The breakdown of the provisional budget voted by the departmental assembly at its public meeting on December 19, 2019, was as follows

| Area of investment |  | Investment In millions of euros | Percentage share |
|---|---|---|---|
| Family |  | 809,71 | 50,6% |
|  | Seniors | 192,20 |  |
|  | People with disabilities | 174,30 |  |
|  | Public health | 196,06 |  |
|  | Social cohesion | 140,43 |  |
|  | Children and family | 152,49 |  |
|  | Education | 124,12 |  |
|  | Housing | 14,21 |  |
|  | Youth and sports | 8,10 |  |
| Living environment |  | 308,15 | 19,3% |
|  | Transports | 127,87 |  |
|  | Routes | 105,22 |  |
|  | Civil security (including SDIS 38) | 54,44 |  |
|  | Water | 6,41 |  |
|  | Agriculture, forestry and timber | 7,97 |  |
|  | Environment and sustainable development | 6,25 |  |
| Attractiveness of the region |  | 140,15 | 8,8% |
|  | Support for local authorities, local amenities | 40,75 |  |
|  | Digital development | 38,96 |  |
|  | Tourism, mountains, development, research, innovation | 17,85 |  |
|  | Culture and citizenship | 34,05 |  |
| Resources |  | 341,62 | 21,4% |
|  | Human resources | 199,10 |  |
|  | Finance | 90,03 |  |
|  | General administration | 27,41 |  |
|  | Departmental buildings | 25,08 |  |

In 2013, the budget of the Conseil Général de l'Isère (renamed Conseil Départemental de l'Isère in 2015), was 1.36 billion euros.

The breakdown of the Conseil Général's 2013 budget was as follows:

| Area of investment | Investment In millions of euros |
|---|---|
| Seniors | 163,6 |
| People with disabilities | 158,2 |
| Transports | 155,5 |
| Children and family | 134,6 |
| Social cohesion | 125,7 |
| Routes | 97,7 |
| Education | 97,3 |
| Fire safety | 52,6 |
| Aid to communes | 39 |
| Culture and heritage | 18,4 |
| Water and hydraulic engineering | 12,5 |
| Economy-Social | 11,4 |
| Agriculture | 7,5 |
| Housing | 6,5 |
| Environment, energy, waste | 6,3 |
| Youth and sports | 5 |
| Digital development | 4,7 |
| Tourism and mountains | 4,4 |
| Public health | 2,8 |
| Forestry and timber | 0.826 |
| Decentralized cooperation | 0.434 |

== Official bulletins and deliberations ==
The Bulletins Officiels du Isére Département de l'Isère (BODI) are the local authority's official publications.

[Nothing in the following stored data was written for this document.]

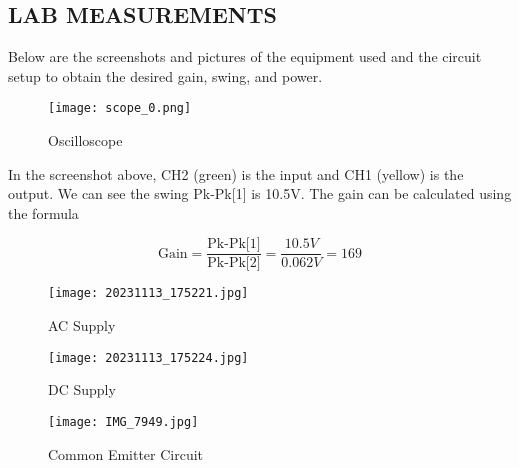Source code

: \documentclass[conference]{IEEEtran}
\begin{document}
\subsection{LAB MEASUREMENTS}
Below are the screenshots and pictures of the equipment used and the circuit setup to obtain the desired gain, swing, and power.

\begin{figure}[h]
    \centering
    \texttt{[image: scope\_0.png]}
    \caption{Oscilloscope}
    \label{fig:oscilloscope}
\end{figure}

In the screenshot above, CH2 (green) is the input and CH1 (yellow) is the output. We can see the swing Pk-Pk[1] is 10.5V. The gain can be calculated using the formula 

\[ \text{Gain} = \frac{\text{Pk-Pk[1]}}{\text{Pk-Pk[2]}} = \frac{10.5V}{0.062V} = 169 \]

\begin{figure}[h]
    \centering
    \texttt{[image: 20231113\_175221.jpg]}
    \caption{AC Supply}
    \label{fig:ac-supply}
\end{figure}

\begin{figure}[h]
    \centering
    \texttt{[image: 20231113\_175224.jpg]}
    \caption{DC Supply}
    \label{fig:dc-supply}
\end{figure}

\begin{figure}[h]
    \centering
    \texttt{[image: IMG\_7949.jpg]}
    \caption{Common Emitter Circuit}
    \label{fig:common-emitter-circuit}
\end{figure}
\end{document}
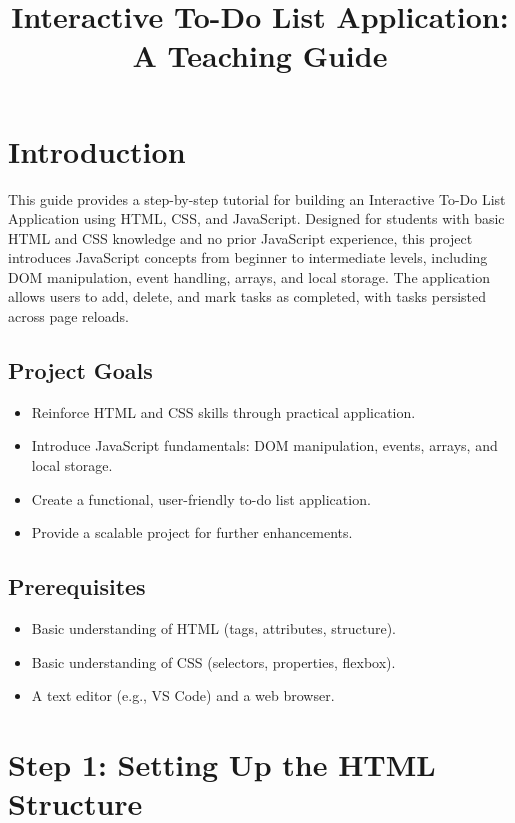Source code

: \documentclass[a4paper,12pt]{article}
\begin{document}
\title{Interactive To-Do List Application: A Teaching Guide}
\author{}
\date{}
\maketitle

\section{Introduction}
This guide provides a step-by-step tutorial for building an Interactive To-Do List Application using HTML, CSS, and JavaScript. Designed for students with basic HTML and CSS knowledge and no prior JavaScript experience, this project introduces JavaScript concepts from beginner to intermediate levels, including DOM manipulation, event handling, arrays, and local storage. The application allows users to add, delete, and mark tasks as completed, with tasks persisted across page reloads.

\subsection{Project Goals}
\begin{itemize}
    \item Reinforce HTML and CSS skills through practical application.
    \item Introduce JavaScript fundamentals: DOM manipulation, events, arrays, and local storage.
    \item Create a functional, user-friendly to-do list application.
    \item Provide a scalable project for further enhancements.
\end{itemize}

\subsection{Prerequisites}
\begin{itemize}
    \item Basic understanding of HTML (tags, attributes, structure).
    \item Basic understanding of CSS (selectors, properties, flexbox).
    \item A text editor (e.g., VS Code) and a web browser.
\end{itemize}

\section{Step 1: Setting Up the HTML Structure}
\end{document}
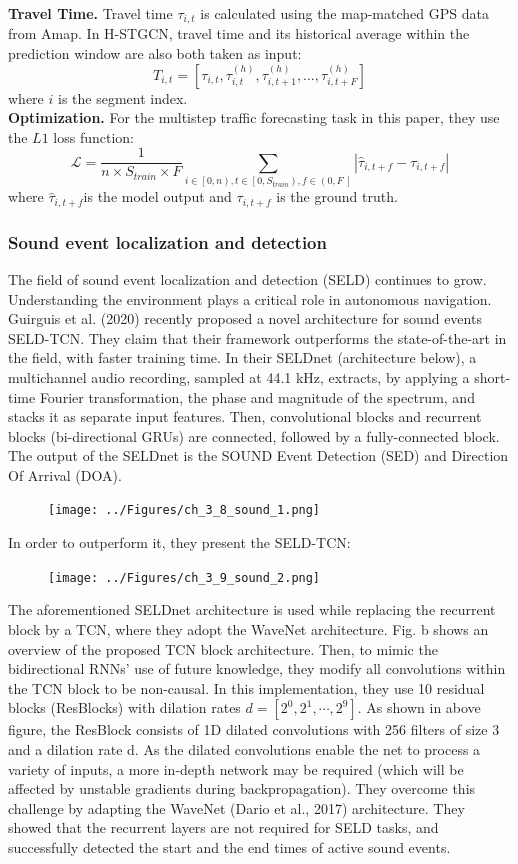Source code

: \textbf{Travel Time.} Travel time $\tau_{i,t}$ is calculated using the map-matched GPS data from Amap. In H-STGCN, travel time and its historical average within the prediction window are also both taken as input:
$$T_{i,t}=\left[\tau_{i,t},\tau_{i,t}^{\left(h\right)},\tau_{i,t+1}^{\left(h\right)},\ldots,\tau_{i,t+F}^{\left(h\right)}\right]$$
where $i$ is the segment index. \\
 \textbf{Optimization.} For the multistep traffic forecasting task in this paper, they use the $L1 $ loss function:
$$\mathcal{L}=\frac{1}{n\times S_{train}\times F}\sum_{i\in\left[0,n\right),t\in\left[0,S_{train}\right),f\in\left(0,F\ \right]}\left|{\hat{\tau}}_{i,t+f}-\tau_{i,t+f}\right|$$
where ${\hat{\tau}}_{i,t+f}$is the model output and $\tau_{i,t+f}$ is the ground truth.
\subsubsection{Sound event localization and detection}
The field of sound event localization and detection (SELD) continues to grow. Understanding the environment plays a critical role in autonomous navigation. Guirguis et al. (2020) recently proposed a novel architecture for sound events SELD-TCN. They claim that their framework outperforms the state-of-the-art in the field, with faster training time. In their SELDnet (architecture below), a multichannel audio recording, sampled at 44.1 kHz, extracts, by applying a short-time Fourier transformation, the phase and magnitude of the spectrum, and stacks it as separate input features. Then, convolutional blocks and recurrent blocks (bi-directional GRUs) are connected, followed by a fully-connected block. The output of the SELDnet is the SOUND Event Detection (SED) and Direction Of Arrival (DOA).
\begin{figure}[H]
    \texttt{[image: ../Figures/ch\_3\_8\_sound\_1.png]}
\end{figure}
 In order to outperform it, they present the SELD-TCN:
\begin{figure}[H]
    \texttt{[image: ../Figures/ch\_3\_9\_sound\_2.png]}
\end{figure}
The aforementioned SELDnet architecture is used while replacing the recurrent block by a TCN, where they adopt the WaveNet architecture. Fig. b shows an overview of the proposed TCN block architecture. Then, to mimic the bidirectional RNNs’ use of future
knowledge, they modify all convolutions within the TCN block to be non-causal. In this implementation, they use 10 residual blocks (ResBlocks) with dilation rates $d = \left[2^0,2^1,\cdots,2^9\right]$. As shown in above figure, the ResBlock consists of 1D dilated convolutions with 256 filters of size 3 and a dilation rate d.
As the dilated convolutions enable the net to process a variety of inputs, a more in-depth network may be required (which will be affected by unstable gradients during backpropagation). They overcome this challenge by adapting the WaveNet (Dario et al., 2017) architecture. They showed that the recurrent layers are not required for SELD tasks, and successfully detected the start and the end times of active sound events.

Published monthly on the Isére department website, they publicized regulatory decrees, decisions and deliberations.

Deliberations are decisions taken by a collective body (permanent commission or departmental assembly). All deliberations could be consulted on the local authority's website using a dedicated search engine.

The decisions and votes of elected representatives could be followed live at public meetings held several times a year by Isère departmental councillors. The Isère departmental assembly generally met in the Aubert-Dubayet hemicycle at the Hôtel du Département in Grenoble. The press was invited to attend. Public meetings were broadcast live or replayed on the local authority's website.